■ REQUIREMENT ■
Leave every picture out, and print the full listing again exactly.

====== GIVEN RECORDS ======

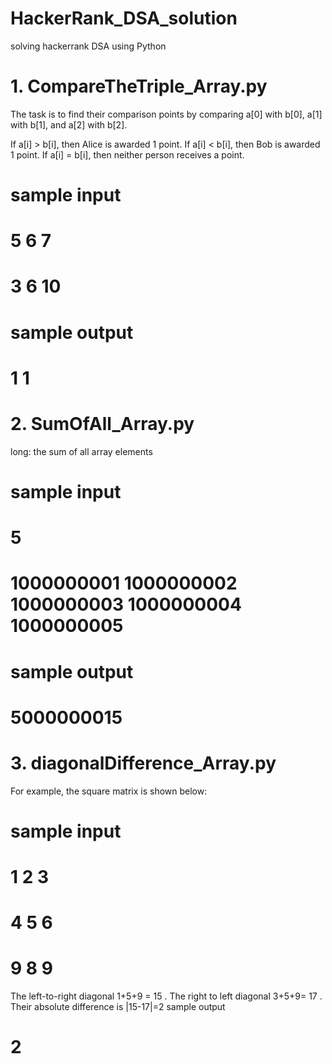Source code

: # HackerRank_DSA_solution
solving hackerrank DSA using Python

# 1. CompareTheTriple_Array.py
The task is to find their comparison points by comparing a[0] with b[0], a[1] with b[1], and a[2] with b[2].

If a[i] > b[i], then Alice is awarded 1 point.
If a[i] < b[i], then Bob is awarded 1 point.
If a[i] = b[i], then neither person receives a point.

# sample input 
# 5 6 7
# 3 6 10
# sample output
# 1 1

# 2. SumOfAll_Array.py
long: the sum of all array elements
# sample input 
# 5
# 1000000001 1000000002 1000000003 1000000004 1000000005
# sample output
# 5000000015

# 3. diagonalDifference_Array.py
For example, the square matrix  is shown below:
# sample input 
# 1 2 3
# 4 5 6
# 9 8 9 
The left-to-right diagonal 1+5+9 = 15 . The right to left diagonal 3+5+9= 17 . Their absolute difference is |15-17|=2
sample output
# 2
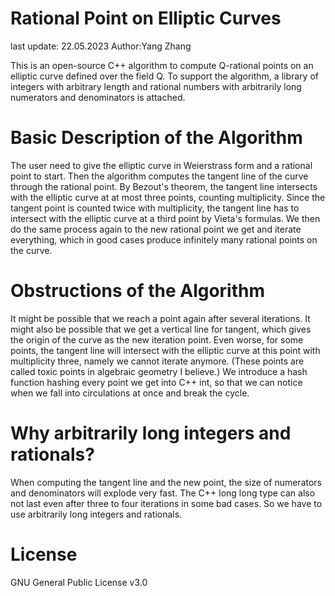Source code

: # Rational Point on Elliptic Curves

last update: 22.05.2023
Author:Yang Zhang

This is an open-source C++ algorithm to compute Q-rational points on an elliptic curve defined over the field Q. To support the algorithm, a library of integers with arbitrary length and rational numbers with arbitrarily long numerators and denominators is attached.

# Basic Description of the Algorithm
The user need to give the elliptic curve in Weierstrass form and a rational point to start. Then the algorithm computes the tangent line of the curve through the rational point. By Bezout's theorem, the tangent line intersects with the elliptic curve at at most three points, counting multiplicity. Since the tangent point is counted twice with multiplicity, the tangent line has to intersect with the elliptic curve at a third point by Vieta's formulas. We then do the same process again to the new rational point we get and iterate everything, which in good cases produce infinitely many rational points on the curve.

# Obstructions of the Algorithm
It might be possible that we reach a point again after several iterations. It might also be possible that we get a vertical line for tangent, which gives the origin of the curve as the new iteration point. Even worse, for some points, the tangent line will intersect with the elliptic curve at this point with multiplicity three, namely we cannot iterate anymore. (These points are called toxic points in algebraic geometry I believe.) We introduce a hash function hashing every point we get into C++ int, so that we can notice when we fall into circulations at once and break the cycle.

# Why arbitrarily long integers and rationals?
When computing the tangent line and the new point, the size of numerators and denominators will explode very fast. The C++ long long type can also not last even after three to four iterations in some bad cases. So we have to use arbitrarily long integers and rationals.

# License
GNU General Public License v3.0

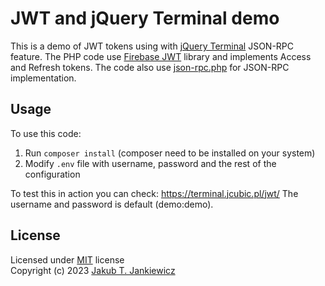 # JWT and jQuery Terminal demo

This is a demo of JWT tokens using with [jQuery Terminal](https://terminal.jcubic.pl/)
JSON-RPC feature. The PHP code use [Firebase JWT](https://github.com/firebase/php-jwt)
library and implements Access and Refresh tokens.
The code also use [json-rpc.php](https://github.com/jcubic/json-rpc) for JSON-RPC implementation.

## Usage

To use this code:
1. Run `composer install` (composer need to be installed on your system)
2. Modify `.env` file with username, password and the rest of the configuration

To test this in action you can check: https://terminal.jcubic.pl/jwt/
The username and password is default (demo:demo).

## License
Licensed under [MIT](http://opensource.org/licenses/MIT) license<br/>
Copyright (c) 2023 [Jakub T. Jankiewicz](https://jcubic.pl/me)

======

■ EXERCISE SOLUTION ■
Source code

: # HackerRank_DSA_solution
solving hackerrank DSA using Python

# 1. CompareTheTriple_Array.py
The task is to find their comparison points by comparing a[0] with b[0], a[1] with b[1], and a[2] with b[2].

If a[i] > b[i], then Alice is awarded 1 point.
If a[i] < b[i], then Bob is awarded 1 point.
If a[i] = b[i], then neither person receives a point.

# sample input 
# 5 6 7
# 3 6 10
# sample output
# 1 1

# 2. SumOfAll_Array.py
long: the sum of all array elements
# sample input 
# 5
# 1000000001 1000000002 1000000003 1000000004 1000000005
# sample output
# 5000000015

# 3. diagonalDifference_Array.py
For example, the square matrix  is shown below:
# sample input 
# 1 2 3
# 4 5 6
# 9 8 9 
The left-to-right diagonal 1+5+9 = 15 . The right to left diagonal 3+5+9= 17 . Their absolute difference is |15-17|=2
sample output
# 2
Source code

: # Rational Point on Elliptic Curves

last update: 22.05.2023
Author:Yang Zhang

This is an open-source C++ algorithm to compute Q-rational points on an elliptic curve defined over the field Q. To support the algorithm, a library of integers with arbitrary length and rational numbers with arbitrarily long numerators and denominators is attached.

# Basic Description of the Algorithm
The user need to give the elliptic curve in Weierstrass form and a rational point to start. Then the algorithm computes the tangent line of the curve through the rational point. By Bezout's theorem, the tangent line intersects with the elliptic curve at at most three points, counting multiplicity. Since the tangent point is counted twice with multiplicity, the tangent line has to intersect with the elliptic curve at a third point by Vieta's formulas. We then do the same process again to the new rational point we get and iterate everything, which in good cases produce infinitely many rational points on the curve.

# Obstructions of the Algorithm
It might be possible that we reach a point again after several iterations. It might also be possible that we get a vertical line for tangent, which gives the origin of the curve as the new iteration point. Even worse, for some points, the tangent line will intersect with the elliptic curve at this point with multiplicity three, namely we cannot iterate anymore. (These points are called toxic points in algebraic geometry I believe.) We introduce a hash function hashing every point we get into C++ int, so that we can notice when we fall into circulations at once and break the cycle.

# Why arbitrarily long integers and rationals?
When computing the tangent line and the new point, the size of numerators and denominators will explode very fast. The C++ long long type can also not last even after three to four iterations in some bad cases. So we have to use arbitrarily long integers and rationals.

# License
GNU General Public License v3.0

 # JWT and jQuery Terminal demo

This is a demo of JWT tokens using with [jQuery Terminal](https://terminal.jcubic.pl/)
JSON-RPC feature. The PHP code use [Firebase JWT](https://github.com/firebase/php-jwt)
library and implements Access and Refresh tokens.
The code also use [json-rpc.php](https://github.com/jcubic/json-rpc) for JSON-RPC implementation.

## Usage

To use this code:
1. Run `composer install` (composer need to be installed on your system)
2. Modify `.env` file with username, password and the rest of the configuration

To test this in action you can check: https://terminal.jcubic.pl/jwt/
The username and password is default (demo:demo).

## License
Licensed under [MIT](http://opensource.org/licenses/MIT) license<br/>
Copyright (c) 2023 [Jakub T. Jankiewicz](https://jcubic.pl/me)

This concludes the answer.